The Scheduler Class Hierarchy: How Linux Decides What Runs Next

The Linux scheduler must answer a deceptively simple question billions of times per second: which task should run next? The answer involves a polymorphic class hierarchy implemented via C struct function pointers, a priority ordering trick using linker sections, per-CPU run queues designed with cache-line precision, and a recently added framework for writing scheduling policies in BPF. This article dissects all of it.

As we saw in Article 2, sched_init() is called early in start_kernel() to bring the scheduler online. Here we explore what that initialization creates, and how the scheduling machinery operates at runtime.

struct task_struct: The Process Descriptor

Every process and thread in the system is represented by a struct task_struct. At over 800 lines of conditionally-compiled fields, it's one of the largest structures in the kernel.

include/linux/sched.h#L820-L919

The scheduling-relevant portion starts right after thread_info:

struct task_struct {
#ifdef CONFIG_THREAD_INFO_IN_TASK
    struct thread_info      thread_info;
#endif
    unsigned int            __state;
    unsigned int            saved_state;

    randomized_struct_fields_start

    void                    *stack;
    ...
    int                     on_rq;
    int                     prio;
    int                     static_prio;
    int                     normal_prio;
    unsigned int            rt_priority;

    struct sched_entity     se;
    struct sched_rt_entity  rt;
    struct sched_dl_entity  dl;
#ifdef CONFIG_SCHED_CLASS_EXT
    struct sched_ext_entity scx;
#endif
    const struct sched_class *sched_class;
    ...

classDiagram
    class task_struct {
        +unsigned int __state
        +int prio
        +int static_prio
        +int on_rq
        +sched_entity se
        +sched_rt_entity rt
        +sched_dl_entity dl
        +sched_ext_entity scx
        +sched_class* sched_class
    }
    class sched_entity {
        +u64 vruntime
        +u64 deadline
        +struct load_weight load
    }
    class sched_rt_entity {
        +struct list_head run_list
        +unsigned int time_slice
    }
    class sched_dl_entity {
        +u64 dl_deadline
        +u64 dl_period
        +u64 dl_runtime
    }
    task_struct --> sched_entity
    task_struct --> sched_rt_entity
    task_struct --> sched_dl_entity

Several things stand out. First, randomized_struct_fields_start — this is a GCC plugin that randomizes the layout of subsequent fields to make exploits harder. Second, every task carries scheduling entities for multiple scheduling classes simultaneously (se for CFS, rt for real-time, dl for deadline, scx for sched_ext), but only one is active as indicated by the sched_class pointer. Third, the scx field is gated on CONFIG_SCHED_CLASS_EXT.

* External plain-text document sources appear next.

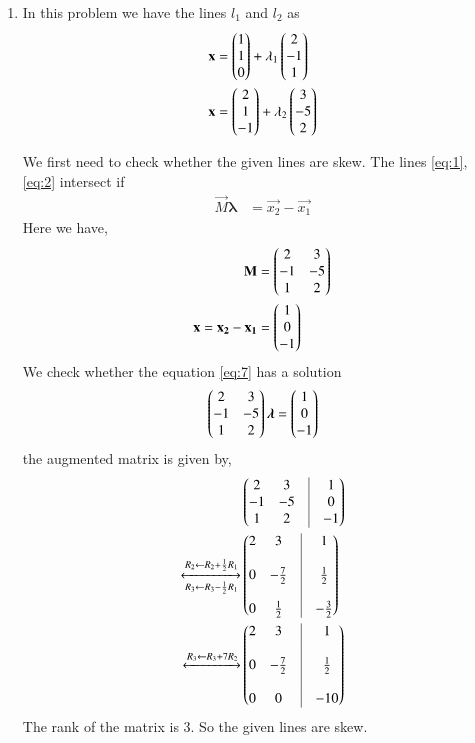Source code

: \documentclass[journal,12pt,twocolumn]{IEEEtran}
\begin{document}
\begin{enumerate}
\begin{enumerate}
\item In this problem we have the lines $l_1$ and $l_2$ as
\begin{align}
\mathbf{x} &= \begin{pmatrix}1\\1\\0\end{pmatrix} + \lambda_1\begin{pmatrix}2\\-1\\1\end{pmatrix}\\
\mathbf{x} &= \begin{pmatrix}2\\1\\-1\end{pmatrix} + \lambda_2\begin{pmatrix}3\\-5\\2\end{pmatrix}
\end{align}

We first need to check whether the given lines are skew.
The lines \eqref{eq:1}, \eqref{eq:2} intersect if
\begin{align}
\vec{M}\bm{\lambda} &= \vec{x_2} - \vec{x_1}
\end{align}
Here we have,
\begin{align}
\mathbf{M} &= \begin{pmatrix}2&3\\-1&-5\\1&2\end{pmatrix} \label{eq:M}\\
\mathbf{x} = \mathbf{x_2} - \mathbf{x_1} &= \begin{pmatrix}1\\0\\-1\end{pmatrix} \label{eq:x}
\end{align}
We check whether the equation \eqref{eq:7} has a solution
\begin{align}
\begin{pmatrix}2&3\\-1&-5\\1&2\end{pmatrix}\bm{\lambda} = \begin{pmatrix}1\\0\\-1\end{pmatrix}
\label{eq:7}
\end{align}
the augmented matrix is given by,
\begin{align}
&\myvec{2&3&\vrule&1\\-1&-5&\vrule&0\\1&2&\vrule&-1}\\
\xleftrightarrow[R_3 \leftarrow R_3 - \frac{1}{2}R_1]{R_2 \leftarrow R_2 + \frac{1}{2}R_1}
&\myvec{2&3&\vrule&1\\&&\vrule\\0&-\frac{7}{2}&\vrule&\frac{1}{2}\\&&\vrule\\0&\frac{1}{2}&\vrule&-\frac{3}{2}}\\
\xleftrightarrow{R_3 \leftarrow R_3 + 7R_2}
&\myvec{2&3&\vrule&1\\&&\vrule\\0&-\frac{7}{2}&\vrule&\frac{1}{2}\\&&\vrule\\0&0&\vrule&-10}
\end{align}
The rank of the matrix is 3. So the given lines are skew.


\end{enumerate}
\end{enumerate}
\end{document}
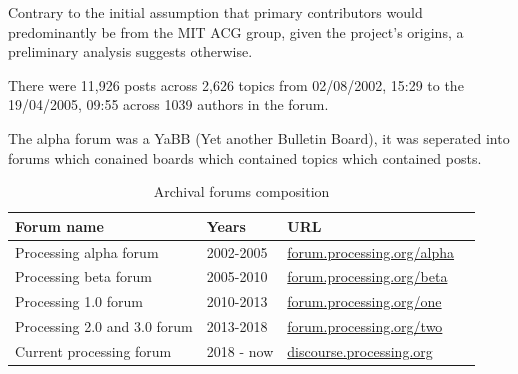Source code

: 

Contrary to the initial assumption that primary contributors would predominantly be from the MIT ACG group, given the project's origins, a preliminary analysis suggests otherwise.

%
%
%
%

There were 11,926 posts across 2,626 topics from 02/08/2002, 15:29 to the 19/04/2005, 09:55 across 1039 authors in the forum.

The alpha forum was a YaBB (Yet another Bulletin Board), it was seperated into forums which conained boards which contained topics which contained posts.




\begin{table}[h]
	\raggedright
	\begin{adjustbox}{center}
		\begin{tabular}{l l l c}
			\toprule
			Forum name                   & Years      & URL                                                                    \\
			\midrule
			Processing alpha forum       & 2002-2005  & \href{https://forum.processing.org/alpha/}{forum.processing.org/alpha} \\
			Processing beta forum        & 2005-2010  & \href{https://forum.processing.org/beta/}{forum.processing.org/beta}   \\
			Processing 1.0 forum         & 2010-2013  & \href{https://forum.processing.org/one/}{forum.processing.org/one}     \\
			Processing 2.0 and 3.0 forum & 2013-2018  & \href{https://forum.processing.org/two/}{forum.processing.org/two}     \\
			Current processing forum     & 2018 - now & \href{https://discourse.processing.org/}{discourse.processing.org}     \\
			\bottomrule
		\end{tabular}
	\end{adjustbox}
	\caption{Archival forums composition}
	\label{table:forums}
\end{table}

Tip: When reading task_struct, don't try to understand every field. Focus on the fields relevant to the subsystem you're studying — scheduling, memory, signals, or credentials.

struct sched_class: The Scheduling Vtable

The scheduler's extensibility comes from struct sched_class — a table of function pointers that each scheduling policy implements. This is the "C vtable" pattern that permeates the kernel.

kernel/sched/sched.h#L2497-L2658

struct sched_class {
#ifdef CONFIG_UCLAMP_TASK
    int uclamp_enabled;
#endif
    void (*enqueue_task)(struct rq *rq, struct task_struct *p, int flags);
    bool (*dequeue_task)(struct rq *rq, struct task_struct *p, int flags);
    void (*yield_task)(struct rq *rq);
    void (*wakeup_preempt)(struct rq *rq, struct task_struct *p, int flags);
    struct task_struct *(*pick_task)(struct rq *rq, struct rq_flags *rf);
    void (*put_prev_task)(struct rq *rq, struct task_struct *p, struct task_struct *next);
    void (*set_next_task)(struct rq *rq, struct task_struct *p, bool first);
    int (*select_task_rq)(struct task_struct *p, int task_cpu, int flags);
    void (*task_tick)(struct rq *rq, struct task_struct *p, int queued);
    void (*update_curr)(struct rq *rq);
    ...
};

Each comment in the source documents the locking context for each operation (e.g., rq->lock, task_rq_lock). This is essential information — calling these at the wrong time causes deadlocks or data corruption.

The core operations are:

enqueue_task / dequeue_task — Add/remove a task from the run queue
pick_task — Select the next task to run from this class's queue
wakeup_preempt — Decide if a waking task should preempt the current one
put_prev_task / set_next_task — Manage the context switch bookkeeping
task_tick — Called on every timer tick for accounting

The Class Hierarchy and Linker Section Trick

Linux has six scheduling classes, and their priority ordering is critical: a real-time task must always preempt a CFS task, and a deadline task must preempt a real-time task. This ordering is achieved through a clever linker section trick.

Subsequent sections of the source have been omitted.